Linda McIninch tried for 15 months to get her late husband's wedding ring back from the ME's office, only to be told they'd destroyed it.

She had a lot of questions so she I went to the ME's board of director's meeting Tuesday afternoon.

The whole meeting only lasted 15 minutes, but they discussed the missing ring for about half of that.

We heard for the first time that the ring was likely destroyed because the evidence closet is too small and had to be cleaned out.

We also learned the way it would've been destroyed was likely incineration. Hearing that brought tears to McIninch's eyes.

She doesn't understand why the ring was destroyed after the Oklahoma Highway Patrol and the district attorney instructed the ME's office to return her late husband's ring; instead they destroyed it then didn't tell her for four months.

2/25/2015 Related Story: State ME 'Destroys' Man's Wedding Ring, Wife Wants Questions Answered

Chief Medical Examiner, Eric Pfeifer said, "To be honest with you, in my 21 years in the business, this is the first time this has ever happened to me."

He said they identified four problems they are now fixing:

  • All staff must now document every time someone contacts the agency.
  • From now on, only the office manager or the chief investigator can sign off on the destruction of evidence.
  • The ME's office will only keep evidence 48 hours, then send it to the agency working the case.
  • And, they'll create a grievance process for citizens.

“I feel like they're trying now, where as before, I didn't feel they were trying,” McIninch said. “I do feel like somebody is trying to get answers for me."

Board member Thomas Mortenson requested they talk more next meeting about who destroyed the ring and what, if any, discipline those people faced.

3/3/2015 Related Story: News On 6 Story Prompts Change In Medical Examiner Policy

"You have raised some significant questions and I'd like answers to those.
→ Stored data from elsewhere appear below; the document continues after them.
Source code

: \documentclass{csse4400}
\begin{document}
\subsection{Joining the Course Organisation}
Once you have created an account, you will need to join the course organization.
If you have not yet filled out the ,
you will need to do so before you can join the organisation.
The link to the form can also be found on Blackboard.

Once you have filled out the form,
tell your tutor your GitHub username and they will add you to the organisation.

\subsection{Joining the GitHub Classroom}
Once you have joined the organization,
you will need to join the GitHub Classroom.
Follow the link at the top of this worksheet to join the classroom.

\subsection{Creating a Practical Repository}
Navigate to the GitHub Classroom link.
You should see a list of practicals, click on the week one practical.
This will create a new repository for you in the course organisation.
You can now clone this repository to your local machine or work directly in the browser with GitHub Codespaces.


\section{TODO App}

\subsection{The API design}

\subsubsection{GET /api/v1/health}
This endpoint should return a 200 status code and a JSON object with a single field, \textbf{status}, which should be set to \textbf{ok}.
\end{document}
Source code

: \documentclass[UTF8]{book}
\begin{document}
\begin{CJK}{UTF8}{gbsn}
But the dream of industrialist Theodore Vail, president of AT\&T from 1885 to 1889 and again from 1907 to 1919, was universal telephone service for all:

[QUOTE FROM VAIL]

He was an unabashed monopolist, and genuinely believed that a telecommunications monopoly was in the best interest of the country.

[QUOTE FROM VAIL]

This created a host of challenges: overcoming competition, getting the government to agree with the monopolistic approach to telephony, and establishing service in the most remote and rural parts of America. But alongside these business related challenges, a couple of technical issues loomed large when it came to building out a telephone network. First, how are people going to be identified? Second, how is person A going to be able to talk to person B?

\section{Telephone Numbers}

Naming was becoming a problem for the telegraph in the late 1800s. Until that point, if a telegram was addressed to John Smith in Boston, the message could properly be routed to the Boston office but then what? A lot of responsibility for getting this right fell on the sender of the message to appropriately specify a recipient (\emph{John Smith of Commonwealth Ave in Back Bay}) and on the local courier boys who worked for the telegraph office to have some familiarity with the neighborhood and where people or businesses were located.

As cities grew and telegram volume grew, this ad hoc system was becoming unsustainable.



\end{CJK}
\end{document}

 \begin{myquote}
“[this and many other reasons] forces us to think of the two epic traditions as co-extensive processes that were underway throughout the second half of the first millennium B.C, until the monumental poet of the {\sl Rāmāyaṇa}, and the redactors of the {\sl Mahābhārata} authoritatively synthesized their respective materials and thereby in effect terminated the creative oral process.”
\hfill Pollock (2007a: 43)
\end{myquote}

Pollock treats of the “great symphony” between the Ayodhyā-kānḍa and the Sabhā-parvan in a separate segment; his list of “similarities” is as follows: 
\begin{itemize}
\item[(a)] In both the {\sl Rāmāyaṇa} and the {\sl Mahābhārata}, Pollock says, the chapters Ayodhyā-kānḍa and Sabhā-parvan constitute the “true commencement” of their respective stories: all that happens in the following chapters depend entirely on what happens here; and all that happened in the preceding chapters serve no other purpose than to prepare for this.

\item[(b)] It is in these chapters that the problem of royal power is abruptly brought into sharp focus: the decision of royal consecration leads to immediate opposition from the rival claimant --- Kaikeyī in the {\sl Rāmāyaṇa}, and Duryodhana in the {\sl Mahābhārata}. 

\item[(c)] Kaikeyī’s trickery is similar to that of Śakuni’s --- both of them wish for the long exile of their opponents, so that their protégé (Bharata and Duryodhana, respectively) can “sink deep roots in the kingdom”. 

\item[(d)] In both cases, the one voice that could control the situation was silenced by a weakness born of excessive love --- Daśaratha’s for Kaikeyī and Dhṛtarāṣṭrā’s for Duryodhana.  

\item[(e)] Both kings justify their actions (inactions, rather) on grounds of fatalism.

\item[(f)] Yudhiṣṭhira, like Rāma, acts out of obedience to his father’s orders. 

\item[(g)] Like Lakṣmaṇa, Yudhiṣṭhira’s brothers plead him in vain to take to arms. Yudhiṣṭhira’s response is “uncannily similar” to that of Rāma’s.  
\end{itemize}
Will we ever find out if the ring was destroyed or if someone took it? That's something I'd like to know," he said.

Mortenson said the board and chief have really turned the agency around in the past few years, concerning issues of accreditation and funding, and he believes they will fix this situation too.

"I'm absolutely confident we'll put a policy in place so this never happens again," he said.

McIninch is glad to hear that, but she'll never be able to pass her husband's wedding ring to their oldest grandchild for his wedding, which is why she wanted to back so badly.